This boils down to issues with shotgun pleading that run rampant throughout the Complaint. The Campers cite three paragraphs to suggest the Complaint adequately puts the Officials on notice of a Fourth Amendment violation. Dkt. 1, ¶¶ 134, 149, 154, 179. Upon review, each paragraph contains a vague and conclusory statement that fails to identify parties involved with the searches.
As to the seizures, most of the parties' arguments turn on whether the Campers had pre- and post- seizure notice. To support this claim, the Campers compare this case to Lavan v. City of Los Angles. 693 F.3d 1022 (9th Cir. 2012). But this is tenuous at best, especially because another District of Idaho judge has already determined the constitutionality of section 67-1613A in Watters, 955 F.Supp.2d at 1189, a camping case closely mirroring the current one.
What's more, the Watters plaintiffs also relied on Lavan to challenge section 67-1613A, but Watters Court found those arguments unpersuasive. 955 F.Supp.2d at 1189.
In Lavan, the defendant seized and immediately destroyed homeless individuals' unabandoned personal property temporarily left on public sidewalks. 693 F.3d at 1030-32. While the Lavan Court concluded that the seizure was lawful, the immediate destruction of the property was not. Id. In other words, as the Watters court already noted, the immediate destruction of seized property, without first providing notice or opportunity to be heard, rendered an otherwise lawful seizure unreasonable. Watters, 955 F.Supp.2d at 1189. So, while in Lavan the city's immediate destruction of the lawfully seized property was illegal, enforcing the anti-camping statutes through section 67-1613A is not. The Officials' conduct is not analogous to the defendant's unlawful conduct in Lavan.

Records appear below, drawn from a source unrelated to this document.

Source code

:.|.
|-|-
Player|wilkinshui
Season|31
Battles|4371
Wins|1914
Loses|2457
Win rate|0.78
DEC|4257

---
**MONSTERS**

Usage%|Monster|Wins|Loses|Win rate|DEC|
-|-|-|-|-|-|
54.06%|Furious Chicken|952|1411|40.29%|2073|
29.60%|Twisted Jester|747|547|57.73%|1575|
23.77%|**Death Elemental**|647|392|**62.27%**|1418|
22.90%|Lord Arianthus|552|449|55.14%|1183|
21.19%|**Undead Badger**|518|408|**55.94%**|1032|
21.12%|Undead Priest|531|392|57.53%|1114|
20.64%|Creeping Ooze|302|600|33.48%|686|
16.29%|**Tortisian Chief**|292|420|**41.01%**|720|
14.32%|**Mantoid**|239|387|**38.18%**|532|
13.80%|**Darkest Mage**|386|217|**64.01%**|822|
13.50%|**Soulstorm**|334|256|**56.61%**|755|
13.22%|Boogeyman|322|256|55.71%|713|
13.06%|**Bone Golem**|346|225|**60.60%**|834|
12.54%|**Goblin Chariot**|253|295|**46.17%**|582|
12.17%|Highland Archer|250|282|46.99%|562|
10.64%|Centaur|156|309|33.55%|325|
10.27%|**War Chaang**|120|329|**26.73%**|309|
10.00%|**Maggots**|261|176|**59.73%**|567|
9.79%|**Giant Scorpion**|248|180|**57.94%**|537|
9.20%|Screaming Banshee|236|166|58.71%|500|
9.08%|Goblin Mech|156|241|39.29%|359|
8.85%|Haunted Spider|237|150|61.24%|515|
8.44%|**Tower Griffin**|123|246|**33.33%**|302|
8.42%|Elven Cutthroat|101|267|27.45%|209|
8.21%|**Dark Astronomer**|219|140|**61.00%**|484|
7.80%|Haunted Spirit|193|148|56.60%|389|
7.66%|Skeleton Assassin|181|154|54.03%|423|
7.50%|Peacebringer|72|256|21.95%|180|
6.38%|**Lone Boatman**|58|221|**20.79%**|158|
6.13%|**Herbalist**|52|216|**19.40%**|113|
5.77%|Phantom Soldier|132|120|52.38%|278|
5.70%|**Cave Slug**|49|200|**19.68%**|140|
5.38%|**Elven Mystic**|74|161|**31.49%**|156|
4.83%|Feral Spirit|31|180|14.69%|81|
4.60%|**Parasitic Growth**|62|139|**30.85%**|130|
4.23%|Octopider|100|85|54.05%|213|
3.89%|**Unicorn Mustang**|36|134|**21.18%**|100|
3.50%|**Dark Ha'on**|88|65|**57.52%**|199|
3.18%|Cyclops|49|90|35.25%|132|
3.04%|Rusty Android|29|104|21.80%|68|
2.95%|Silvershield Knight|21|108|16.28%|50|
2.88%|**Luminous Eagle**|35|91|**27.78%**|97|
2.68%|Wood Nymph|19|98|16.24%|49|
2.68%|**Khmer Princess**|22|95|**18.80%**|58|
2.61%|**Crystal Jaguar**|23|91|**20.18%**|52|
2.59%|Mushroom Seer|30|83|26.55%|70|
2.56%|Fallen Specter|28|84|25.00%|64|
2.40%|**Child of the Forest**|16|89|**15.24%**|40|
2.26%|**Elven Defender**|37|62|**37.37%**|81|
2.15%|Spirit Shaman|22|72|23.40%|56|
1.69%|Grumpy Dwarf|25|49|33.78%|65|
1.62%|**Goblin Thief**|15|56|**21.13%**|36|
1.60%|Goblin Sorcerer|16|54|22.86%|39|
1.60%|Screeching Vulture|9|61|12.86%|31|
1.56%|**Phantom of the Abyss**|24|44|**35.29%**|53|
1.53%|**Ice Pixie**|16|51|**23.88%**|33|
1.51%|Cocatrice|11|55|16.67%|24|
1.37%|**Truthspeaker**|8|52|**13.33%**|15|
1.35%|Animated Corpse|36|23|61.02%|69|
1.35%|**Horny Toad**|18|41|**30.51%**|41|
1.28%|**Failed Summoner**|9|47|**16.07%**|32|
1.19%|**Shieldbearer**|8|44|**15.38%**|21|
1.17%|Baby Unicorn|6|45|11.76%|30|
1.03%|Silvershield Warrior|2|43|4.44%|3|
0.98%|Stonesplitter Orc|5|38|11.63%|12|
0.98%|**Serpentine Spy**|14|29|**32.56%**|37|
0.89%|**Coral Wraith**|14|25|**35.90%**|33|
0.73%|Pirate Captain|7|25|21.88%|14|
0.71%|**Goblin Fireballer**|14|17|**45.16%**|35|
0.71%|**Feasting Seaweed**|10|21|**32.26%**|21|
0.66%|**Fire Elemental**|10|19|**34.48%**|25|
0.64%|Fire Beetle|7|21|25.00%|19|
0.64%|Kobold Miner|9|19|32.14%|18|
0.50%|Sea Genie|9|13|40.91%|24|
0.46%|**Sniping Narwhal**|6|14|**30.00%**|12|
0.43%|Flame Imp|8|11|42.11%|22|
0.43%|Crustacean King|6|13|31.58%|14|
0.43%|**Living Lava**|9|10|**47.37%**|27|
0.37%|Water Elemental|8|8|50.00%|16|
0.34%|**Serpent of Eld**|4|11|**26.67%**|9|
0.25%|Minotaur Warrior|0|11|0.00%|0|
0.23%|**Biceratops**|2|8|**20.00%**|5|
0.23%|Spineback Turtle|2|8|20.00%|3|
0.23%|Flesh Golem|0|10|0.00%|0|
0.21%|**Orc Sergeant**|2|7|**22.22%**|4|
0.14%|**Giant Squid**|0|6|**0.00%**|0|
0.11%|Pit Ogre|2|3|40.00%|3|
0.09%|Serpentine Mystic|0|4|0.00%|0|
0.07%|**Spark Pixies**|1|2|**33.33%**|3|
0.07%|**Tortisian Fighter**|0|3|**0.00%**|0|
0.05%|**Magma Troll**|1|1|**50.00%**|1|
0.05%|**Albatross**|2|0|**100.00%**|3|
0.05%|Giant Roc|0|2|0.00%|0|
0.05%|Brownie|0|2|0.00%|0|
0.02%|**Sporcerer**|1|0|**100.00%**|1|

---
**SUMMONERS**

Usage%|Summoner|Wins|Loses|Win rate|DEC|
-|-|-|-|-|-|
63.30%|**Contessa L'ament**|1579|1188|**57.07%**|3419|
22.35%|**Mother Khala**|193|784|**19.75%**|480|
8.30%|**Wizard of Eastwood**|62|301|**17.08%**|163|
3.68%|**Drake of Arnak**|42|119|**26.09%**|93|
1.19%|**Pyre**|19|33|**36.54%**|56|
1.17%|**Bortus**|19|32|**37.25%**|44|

As the Watters court has already found, unlike the city's policy in Lavan, section 67-1613A provides for pre-deprivation notice where the property owner is present and posting of a notice of removal when the owner is absent or cannot be identified. Moreover, section 67-1613A provides a 90-day storage period before the property can be destroyed. There are no allegations in the Complaint to suggest either that pre-deprivation notice was not given, or that Plaintiffs made any effort to retrieve their seized property. Thus, Lavan is entirely distinguishable, and the Campers have failed to state they were subject to an unlawful seizure in violation of the Fourth Amendment.
The Court will allow Plaintiffs an opportunity to amend their Fourth Amendment claims.
2. Fourteenth Amendment
In addition to the Fourth Amendment, the Campers claim that section 67-1613A violates the due process guaranteed by the Fourteenth Amendment. Dkt. 1, at ¶ 176. Without due process, the state may not deprive any person of life, liberty, and property. U.S. Const. amend. XIV. Due process's dual watchwords are notice and an opportunity to be heard. Mullane v. Cent. Hanover Bank & Trust Co., 339 U.S. 306, 314 (1950).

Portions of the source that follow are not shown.